As teacher and guide Thich Nhat Hanh has been a presence in my life for more than twenty years. In the last few years I began to doubt the heart connection I felt with him because we had never met or spoken to one another, yet his work was ever-present in my work. I began to feel the need to meet him face to face, even as my intuitive self kept saying that it would happen when the time was right. My work in love has been to trust that intuitive self kept saying that it would happen when the time was right. My work in love has been to trust that intuition knowledge.

Those who know me intimately know that I have been contemplating the place and meaning of love in our lives and culture for years.

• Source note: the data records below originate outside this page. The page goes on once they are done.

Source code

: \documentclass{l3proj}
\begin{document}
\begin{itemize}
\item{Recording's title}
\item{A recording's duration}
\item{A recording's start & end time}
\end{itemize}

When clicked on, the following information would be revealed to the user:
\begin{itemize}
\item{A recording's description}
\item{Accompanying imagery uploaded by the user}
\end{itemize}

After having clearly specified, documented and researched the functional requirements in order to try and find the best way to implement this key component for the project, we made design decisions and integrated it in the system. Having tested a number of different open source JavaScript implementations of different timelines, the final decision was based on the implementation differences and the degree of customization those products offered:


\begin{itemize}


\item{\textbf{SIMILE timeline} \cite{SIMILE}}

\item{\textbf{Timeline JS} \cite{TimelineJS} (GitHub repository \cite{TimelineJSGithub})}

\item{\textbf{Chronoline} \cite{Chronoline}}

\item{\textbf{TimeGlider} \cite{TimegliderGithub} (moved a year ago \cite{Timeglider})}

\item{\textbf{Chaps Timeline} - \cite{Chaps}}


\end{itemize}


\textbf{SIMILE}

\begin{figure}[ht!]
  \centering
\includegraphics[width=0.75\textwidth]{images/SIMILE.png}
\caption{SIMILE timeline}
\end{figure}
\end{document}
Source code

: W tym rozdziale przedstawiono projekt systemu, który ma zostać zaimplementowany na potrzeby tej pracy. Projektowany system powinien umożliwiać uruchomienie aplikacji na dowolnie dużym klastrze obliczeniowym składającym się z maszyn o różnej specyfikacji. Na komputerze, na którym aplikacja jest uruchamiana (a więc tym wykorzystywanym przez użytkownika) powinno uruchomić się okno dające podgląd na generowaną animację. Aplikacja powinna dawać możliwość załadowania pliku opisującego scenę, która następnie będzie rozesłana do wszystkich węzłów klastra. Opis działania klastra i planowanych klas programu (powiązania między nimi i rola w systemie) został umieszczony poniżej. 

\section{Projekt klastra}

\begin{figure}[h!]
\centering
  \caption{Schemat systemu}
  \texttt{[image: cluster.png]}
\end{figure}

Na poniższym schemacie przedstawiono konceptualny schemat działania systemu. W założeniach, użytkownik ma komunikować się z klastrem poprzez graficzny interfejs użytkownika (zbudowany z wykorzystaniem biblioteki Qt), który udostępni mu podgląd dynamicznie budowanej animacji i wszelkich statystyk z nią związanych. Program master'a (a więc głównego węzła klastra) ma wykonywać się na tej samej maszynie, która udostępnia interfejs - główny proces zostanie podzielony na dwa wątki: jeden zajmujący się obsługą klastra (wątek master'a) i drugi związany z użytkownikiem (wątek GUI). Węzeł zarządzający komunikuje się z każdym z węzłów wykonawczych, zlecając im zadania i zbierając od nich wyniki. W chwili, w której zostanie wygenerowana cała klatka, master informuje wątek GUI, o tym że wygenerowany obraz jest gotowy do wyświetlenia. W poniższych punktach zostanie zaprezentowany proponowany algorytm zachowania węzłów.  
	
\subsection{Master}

They know that when a subject attracts my intellectual and emotional imagination, I am long to observe it from all angles, to know it inside and out.

In keeping with the way my mind works, when I began to think deeply about the metaphysics of love I talked with everyone around me about it. I talked to large audiences and even had wee one-on-one conversations with children about the way they think about love. I talked about love in every state. Indeed, I encouraged the publishers of my new book all about love: new visions to launch it with postcards, t-shirts, and maybe even a calendar with the logo "Love in every state." I talked about love everywhere I traveled.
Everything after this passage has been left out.